DATASET ENTRIES: Begin
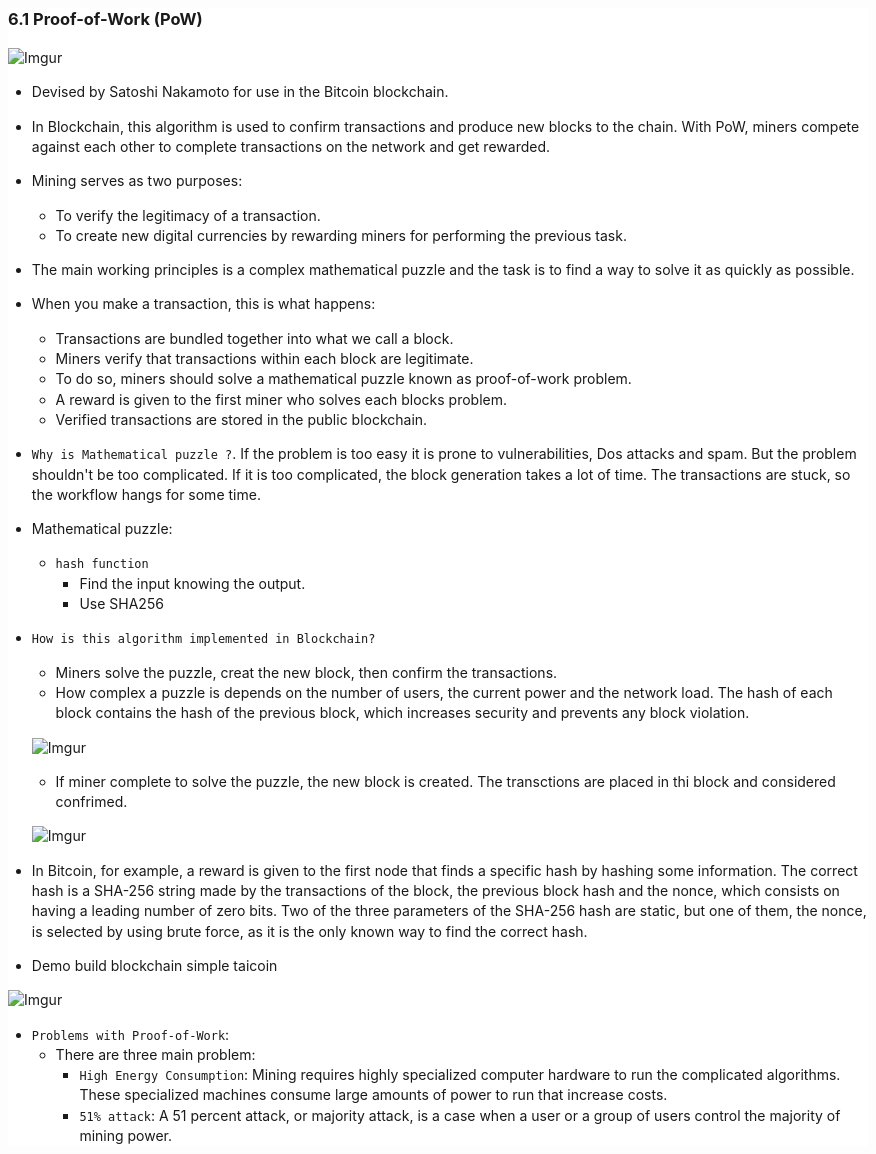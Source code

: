 ### 6.1 Proof-of-Work (PoW)

![Imgur](https://i.imgur.com/2HCm9fY.png)

- Devised by Satoshi Nakamoto for use in the Bitcoin blockchain.
- In Blockchain, this algorithm is used to confirm transactions and produce new blocks to the chain. With PoW, miners compete against each other to complete transactions on the network and get rewarded.

- Mining serves as two purposes:
    - To verify the legitimacy of a transaction.
    - To create new digital currencies by rewarding miners for performing the previous task.

- The main working principles is a complex mathematical puzzle and the task is to find a way to solve it as quickly as possible.
- When you make a transaction, this is what happens:
    - Transactions are bundled together into what we call a block.
    - Miners verify that transactions within each block are legitimate.
    - To do so, miners should solve a mathematical puzzle known as proof-of-work problem.
    - A reward is given to the first miner who solves each blocks problem.
    - Verified transactions are stored in the public blockchain.
- `Why is Mathematical puzzle ?`. If the problem is too easy it is prone to vulnerabilities, Dos attacks and spam. But the problem shouldn't be too complicated. If it is too complicated, the block generation takes a lot of time. The transactions are stuck, so the workflow hangs for some time.

- Mathematical puzzle:
    - `hash function`
        - Find the input knowing the output.
        - Use SHA256
- `How is this algorithm implemented in Blockchain?`
    - Miners solve the puzzle, creat the new block, then confirm the transactions.
    - How complex a puzzle is depends on the number of users, the current power and the network load. The hash of each block contains the hash of the previous block, which increases security and prevents any block violation.

    ![Imgur](https://i.imgur.com/Ngc3XG4.png)

    - If miner complete to solve the puzzle, the new block is created. The transctions are placed in thi block and considered confrimed.

    ![Imgur](https://i.imgur.com/Y9B6Xi1.png)
- In Bitcoin, for example, a reward is given to the first node that finds a specific
hash by hashing some information. The correct hash is a SHA-256 string made
by the transactions of the block, the previous block hash and the nonce, which
consists on having a leading number of zero bits. Two of the three parameters
of the SHA-256 hash are static, but one of them, the nonce, is selected by using
brute force, as it is the only known way to find the correct hash.
- Demo build blockchain simple taicoin

![Imgur](https://i.imgur.com/ni6puuP.png)

- `Problems with Proof-of-Work`:
    - There are three main problem:
        - `High Energy Consumption`: Mining requires highly specialized computer hardware to run the complicated algorithms. These specialized machines consume large amounts of power to run that increase costs. 
        - `51% attack`: A 51 percent attack, or majority attack, is a case when a user or a group of users control the majority of mining power.
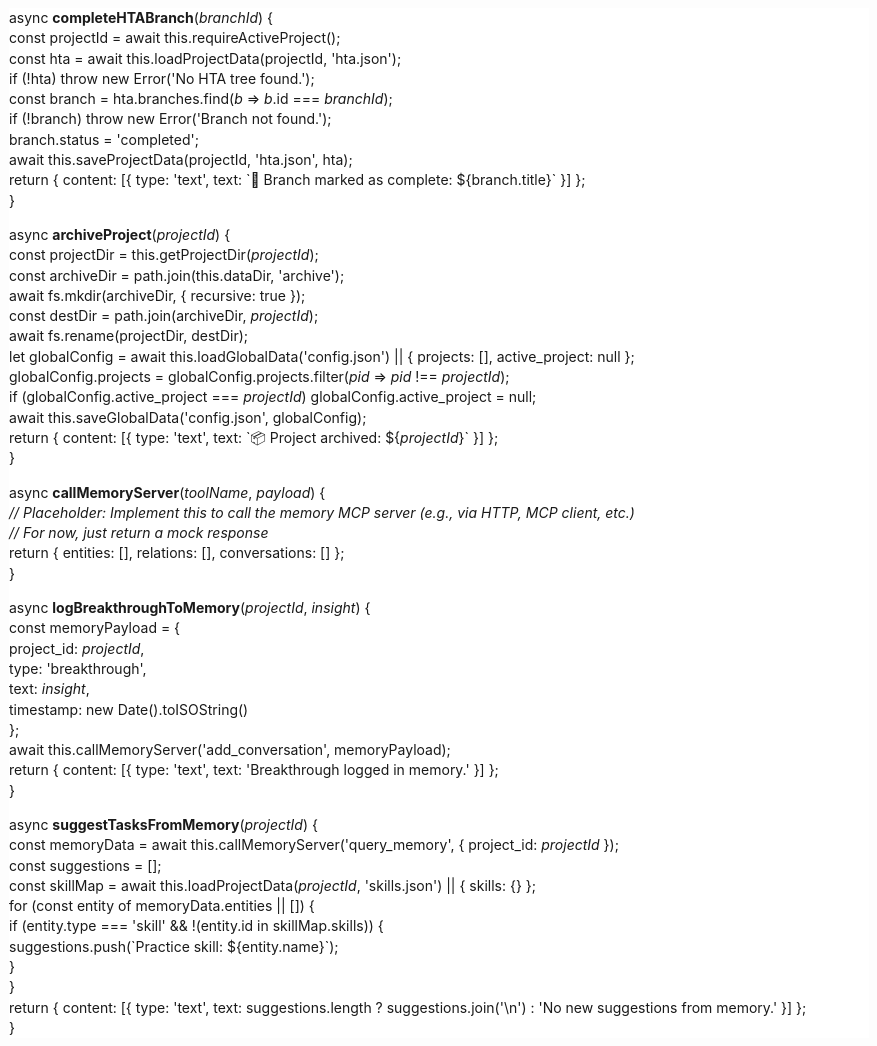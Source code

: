   async **completeHTABranch**(*branchId*) {  
    const projectId \= await this.requireActiveProject();  
    const hta \= await this.loadProjectData(projectId, 'hta.json');  
    if (\!hta) throw new Error('No HTA tree found.');  
    const branch \= hta.branches.find(*b* \=\> *b*.id \=== *branchId*);  
    if (\!branch) throw new Error('Branch not found.');  
    branch.status \= 'completed';  
    await this.saveProjectData(projectId, 'hta.json', hta);  
    return { content: \[{ type: 'text', text: \`🎉 Branch marked as complete: ${branch.title}\` }\] };  
  }

  async **archiveProject**(*projectId*) {  
    const projectDir \= this.getProjectDir(*projectId*);  
    const archiveDir \= path.join(this.dataDir, 'archive');  
    await fs.mkdir(archiveDir, { recursive: true });  
    const destDir \= path.join(archiveDir, *projectId*);  
    await fs.rename(projectDir, destDir);  
    let globalConfig \= await this.loadGlobalData('config.json') || { projects: \[\], active\_project: null };  
    globalConfig.projects \= globalConfig.projects.filter(*pid* \=\> *pid* \!== *projectId*);  
    if (globalConfig.active\_project \=== *projectId*) globalConfig.active\_project \= null;  
    await this.saveGlobalData('config.json', globalConfig);  
    return { content: \[{ type: 'text', text: \`📦 Project archived: ${*projectId*}\` }\] };  
  }

  async **callMemoryServer**(*toolName*, *payload*) {  
    *// Placeholder: Implement this to call the memory MCP server (e.g., via HTTP, MCP client, etc.)*  
    *// For now, just return a mock response*  
    return { entities: \[\], relations: \[\], conversations: \[\] };  
  }

  async **logBreakthroughToMemory**(*projectId*, *insight*) {  
    const memoryPayload \= {  
      project\_id: *projectId*,  
      type: 'breakthrough',  
      text: *insight*,  
      timestamp: new Date().toISOString()  
    };  
    await this.callMemoryServer('add\_conversation', memoryPayload);  
    return { content: \[{ type: 'text', text: 'Breakthrough logged in memory.' }\] };  
  }

  async **suggestTasksFromMemory**(*projectId*) {  
    const memoryData \= await this.callMemoryServer('query\_memory', { project\_id: *projectId* });  
    const suggestions \= \[\];  
    const skillMap \= await this.loadProjectData(*projectId*, 'skills.json') || { skills: {} };  
    for (const entity of memoryData.entities || \[\]) {  
      if (entity.type \=== 'skill' && \!(entity.id in skillMap.skills)) {  
        suggestions.push(\`Practice skill: ${entity.name}\`);  
      }  
    }  
    return { content: \[{ type: 'text', text: suggestions.length ? suggestions.join('\\n') : 'No new suggestions from memory.' }\] };  
  }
DATASET ENTRIES: End
● **TASK DIRECTIONS**: Show each line in the entries that holds the string "const".

● **WRITTEN RESPONSE**:
    const projectId \= await this.requireActiveProject();  
    const hta \= await this.loadProjectData(projectId, 'hta.json');  
    const branch \= hta.branches.find(*b* \=\> *b*.id \=== *branchId*);  
    const projectDir \= this.getProjectDir(*projectId*);  
    const archiveDir \= path.join(this.dataDir, 'archive');  
    const destDir \= path.join(archiveDir, *projectId*);  
    const memoryPayload \= {  
    const memoryData \= await this.callMemoryServer('query\_memory', { project\_id: *projectId* });  
    const suggestions \= \[\];  
    const skillMap \= await this.loadProjectData(*projectId*, 'skills.json') || { skills: {} };  
    for (const entity of memoryData.entities || \[\]) {  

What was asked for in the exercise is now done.